Another question: I am 36 and my AMH is 5 ng/ml (or 35 pmol/L).
Does this sound like PCOS or borderline PCOS? Different doctors have - again - given me different opinions on this.
I have no other symptoms. I have done two rounds of ICSI on really high protocol and I was ok (apart from the usual crazy moods!).
I am getting around 14 eggs a month, but only half are mature, my periods are regular, perhaps some months I don't ovulate, but I thought this was normal.
If I have borderline PCOS, what kind of protocol is normally recommended?
Hey. I can't really say anything cause doctors are the ones who need to give diagnosis 🙈
I have polycystic ovaries but not the syndrome. My amh levels are 30.15 and with my both rounds I got many follicles but very few eggs. I've been both times on short protocol. But I've seen ladies getting 20+ eggs so is really very individual. Find a doctor you trust and go with their opinions and views hun xxx
I was diagnosed when i was 16 at first and was confirmed from my consultant. He said some women have mild polycystic ovaries. I would skip like one period a year and won't always ovulate 😍
I'm doing well hun thank you. Looking forward to my follow up on the 11th 🙈🙈🙈🙈
Yes, higher AMH usually means that there is a risk of over stimulation with IVF drugs. They told me a short protocol means that you take the injections over a shorter period so usually 10-14 days before egg collection to avoid this. For me it also means that they won’t do a fresh transfer after EC as they said they want my body to recover from the drugs and so I’m freezing any embryos and then waiting for my next period after that before doing a FET.
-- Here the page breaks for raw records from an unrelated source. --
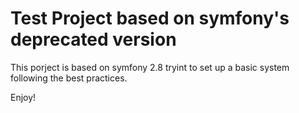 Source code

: Test Project based on symfony's deprecated version
==================================================

This porject is based on symfony 2.8 tryint to set up a basic system following the best practices.

Enjoy!

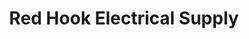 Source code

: ---
title: "Red Hook Electrical Supply"
url: /red-hook/red-hook-electrical-supply/
shop: hardware
--- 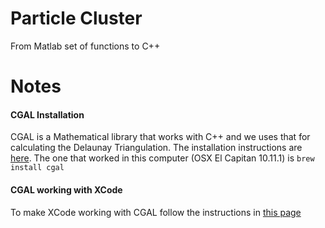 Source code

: # Particle Cluster
From Matlab set of functions to C++

# Notes
#### CGAL Installation
CGAL is a Mathematical library that works with C++ and we uses that for calculating the Delaunay Triangulation. The installation instructions are [here](http://www.cgal.org/download/macosx.html). The one that worked in this computer (OSX El Capitan 10.11.1) is `brew install cgal`
#### CGAL working with XCode
To make XCode working with CGAL follow the instructions in [this page](http://stackoverflow.com/questions/27995902/linking-cgal-library-with-xcode)
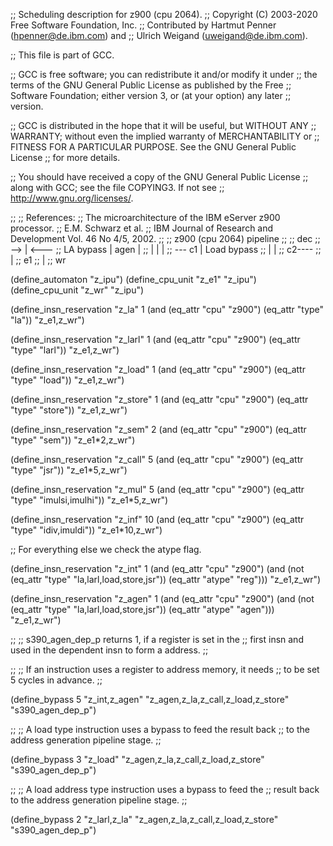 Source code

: ;; Scheduling description for z900 (cpu 2064).
;;   Copyright (C) 2003-2020 Free Software Foundation, Inc.
;;   Contributed by Hartmut Penner (hpenner@de.ibm.com) and
;;                  Ulrich Weigand (uweigand@de.ibm.com).

;; This file is part of GCC.

;; GCC is free software; you can redistribute it and/or modify it under
;; the terms of the GNU General Public License as published by the Free
;; Software Foundation; either version 3, or (at your option) any later
;; version.

;; GCC is distributed in the hope that it will be useful, but WITHOUT ANY
;; WARRANTY; without even the implied warranty of MERCHANTABILITY or
;; FITNESS FOR A PARTICULAR PURPOSE.  See the GNU General Public License
;; for more details.

;; You should have received a copy of the GNU General Public License
;; along with GCC; see the file COPYING3.  If not see
;; <http://www.gnu.org/licenses/>.

;;
;; References:
;;   The microarchitecture of the IBM eServer z900 processor.
;;   E.M. Schwarz et al.
;;   IBM Journal of Research and Development Vol. 46 No 4/5, 2002.
;;
;;            z900 (cpu 2064) pipeline
;;
;;                 dec
;;              --> | <---
;;  LA bypass  |  agen    |
;;             |    |     |
;;              --- c1    |  Load bypass
;;                  |     |
;;                  c2----
;;                  |
;;                  e1
;;                  |
;;                  wr

(define_automaton "z_ipu")
(define_cpu_unit "z_e1"   "z_ipu")
(define_cpu_unit "z_wr"   "z_ipu")


(define_insn_reservation "z_la" 1
  (and (eq_attr "cpu" "z900")
       (eq_attr "type" "la"))
  "z_e1,z_wr")

(define_insn_reservation "z_larl" 1
  (and (eq_attr "cpu" "z900")
       (eq_attr "type" "larl"))
  "z_e1,z_wr")

(define_insn_reservation "z_load" 1
  (and (eq_attr "cpu" "z900")
       (eq_attr "type" "load"))
  "z_e1,z_wr")

(define_insn_reservation "z_store" 1
  (and (eq_attr "cpu" "z900")
       (eq_attr "type" "store"))
  "z_e1,z_wr")

(define_insn_reservation "z_sem" 2
  (and (eq_attr "cpu" "z900")
       (eq_attr "type" "sem"))
  "z_e1*2,z_wr")

(define_insn_reservation "z_call" 5
  (and (eq_attr "cpu" "z900")
       (eq_attr "type" "jsr"))
  "z_e1*5,z_wr")

(define_insn_reservation "z_mul" 5
  (and (eq_attr "cpu" "z900")
       (eq_attr "type" "imulsi,imulhi"))
  "z_e1*5,z_wr")

(define_insn_reservation "z_inf" 10
  (and (eq_attr "cpu" "z900")
       (eq_attr "type" "idiv,imuldi"))
  "z_e1*10,z_wr")

;; For everything else we check the atype flag.

(define_insn_reservation "z_int" 1
  (and (eq_attr "cpu" "z900")
       (and (not (eq_attr "type" "la,larl,load,store,jsr"))
            (eq_attr "atype" "reg")))
  "z_e1,z_wr")

(define_insn_reservation "z_agen" 1
  (and (eq_attr "cpu" "z900")
       (and (not (eq_attr "type" "la,larl,load,store,jsr"))
            (eq_attr "atype" "agen")))
  "z_e1,z_wr")

;;
;; s390_agen_dep_p returns 1, if a register is set in the
;; first insn and used in the dependent insn to form a address.
;;

;;
;; If an instruction uses a register to address memory, it needs
;; to be set 5 cycles in advance.
;;

(define_bypass 5 "z_int,z_agen"
	       "z_agen,z_la,z_call,z_load,z_store" "s390_agen_dep_p")

;;
;; A load type instruction uses a bypass to feed the result back
;; to the address generation pipeline stage.
;;

(define_bypass 3 "z_load"
	         "z_agen,z_la,z_call,z_load,z_store" "s390_agen_dep_p")

;;
;; A load address type instruction uses a bypass to feed the
;; result back to the address generation pipeline stage.
;;

(define_bypass 2 "z_larl,z_la"
	         "z_agen,z_la,z_call,z_load,z_store" "s390_agen_dep_p")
I think the idea is that short protocol means they may not collect as many eggs but they are aiming for quality over quantity so that you have a better chance of success.
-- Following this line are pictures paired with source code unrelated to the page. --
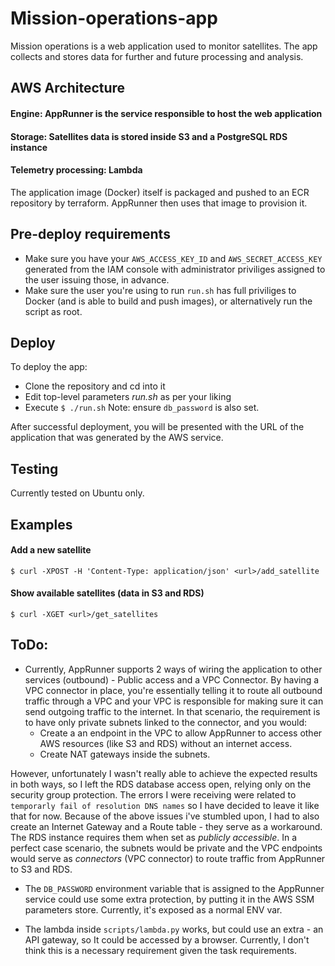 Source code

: # Mission-operations-app

Mission operations is a web application used to monitor satellites. The app collects and stores data for further and future processing and analysis.

## AWS Architecture
#### Engine: AppRunner is the service responsible to host the web application
#### Storage: Satellites data is stored inside S3 and a PostgreSQL RDS instance
#### Telemetry processing: Lambda
The application image (Docker) itself is packaged and pushed to an ECR repository by terraform. AppRunner then uses that image to provision it.

## Pre-deploy requirements
- Make sure you have your `AWS_ACCESS_KEY_ID` and `AWS_SECRET_ACCESS_KEY` generated from the IAM console with administrator priviliges assigned to the user issuing those, in advance.
- Make sure the user you're using to run `run.sh` has full priviliges to Docker (and is able to build and push images), or alternatively run the script as root.

## Deploy
To deploy the app:
- Clone the repository and cd into it
- Edit top-level parameters *run.sh* as per your liking
- Execute `$ ./run.sh`
Note: ensure `db_password` is also set.

After successful deployment, you will be presented with the URL of the application that was generated by the AWS service.

## Testing
Currently tested on Ubuntu only.

## Examples

#### Add a new satellite
`$ curl -XPOST -H 'Content-Type: application/json' <url>/add_satellite`

#### Show available satellites (data in S3 and RDS)
`$ curl -XGET <url>/get_satellites`

## ToDo:
- Currently, AppRunner supports 2 ways of wiring the application to other services (outbound) - Public access and a VPC Connector. By having a VPC connector in place, you're essentially telling it to route all outbound traffic through a VPC and your VPC is responsible for making sure it can send outgoing traffic to the internet. In that scenario, the requirement is to have only private subnets linked to the connector, and you would:
  - Create a an endpoint in the VPC to allow AppRunner to access other AWS resources (like S3 and RDS) without an internet access.
  - Create NAT gateways inside the subnets.

However, unfortunately I wasn't really able to achieve the expected results in both ways, so I left the RDS database access open, relying only on the security group protection. The errors I were receiving were related to `temporarly fail of resolution DNS names` so I have decided to leave it like that for now. Because of the above issues i've stumbled upon, I had to also create an Internet Gateway and a Route table - they serve as a workaround. The RDS instance requires them when set as *publicly accessible*.
In a perfect case scenario, the subnets would be private and the VPC endpoints would serve as *connectors* (VPC connector) to route traffic from AppRunner to S3 and RDS. 

- The `DB_PASSWORD` environment variable that is assigned to the AppRunner service could use some extra protection, by putting it in the AWS SSM parameters store. Currently, it's exposed as a normal ENV var.

- The lambda inside `scripts/lambda.py` works, but could use an extra - an API gateway, so It could be accessed by a browser. Currently, I don't think this is a necessary requirement given the task requirements.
1-4 ng/ml is considered normal range. In PCOS the AMH is usually significantly high, like 10 times than normal range like the PP says her is 30.15 ng/ml. Your count doesn't justify the presence of PCOS really. Pre-PCOS or boderline PCOS I doubt if there's a grey area in this detection.... either you have it or you don't. You mentioned your periods are regular that means at leat one mature follicle is ovulating each cycle. What medication are you on to handle the PCOS? ICSI is redundant in this case I feel... egg quality might be an issue but then it might not be the maor inhibitor. Short protocol usually proves to be more effective with a high AMH I don't know the details though as in why. Maybe you can talk to the doc about it and they'll be able to give you more insight into the short protocol effectivenes.
Thanks so much for your useful reply. Just one question: I thought you could have your period and still not ovulate? I definitely didn't ovulate last month, but I still had my period? xx
Yes unfortunately having a period does not mean you have ovulated. They are called anovulatory periods. This is my issue, I have PCOS. AMH is not one of the diagnostic criteria for PCOS I have posted a link to an easy to follow PCOS guide from the Royal College of Obstetrics and Gynaecology.
I definitely think you should speak to your doctor. I haven't started my first cycle yet but I am on a short protocol but I have diagnosed PCOS. It sounds like you have had two unsuccessful cycles? so it sounds like you could be asking for what changes or tailoring you should be making or they should be making to your protocols.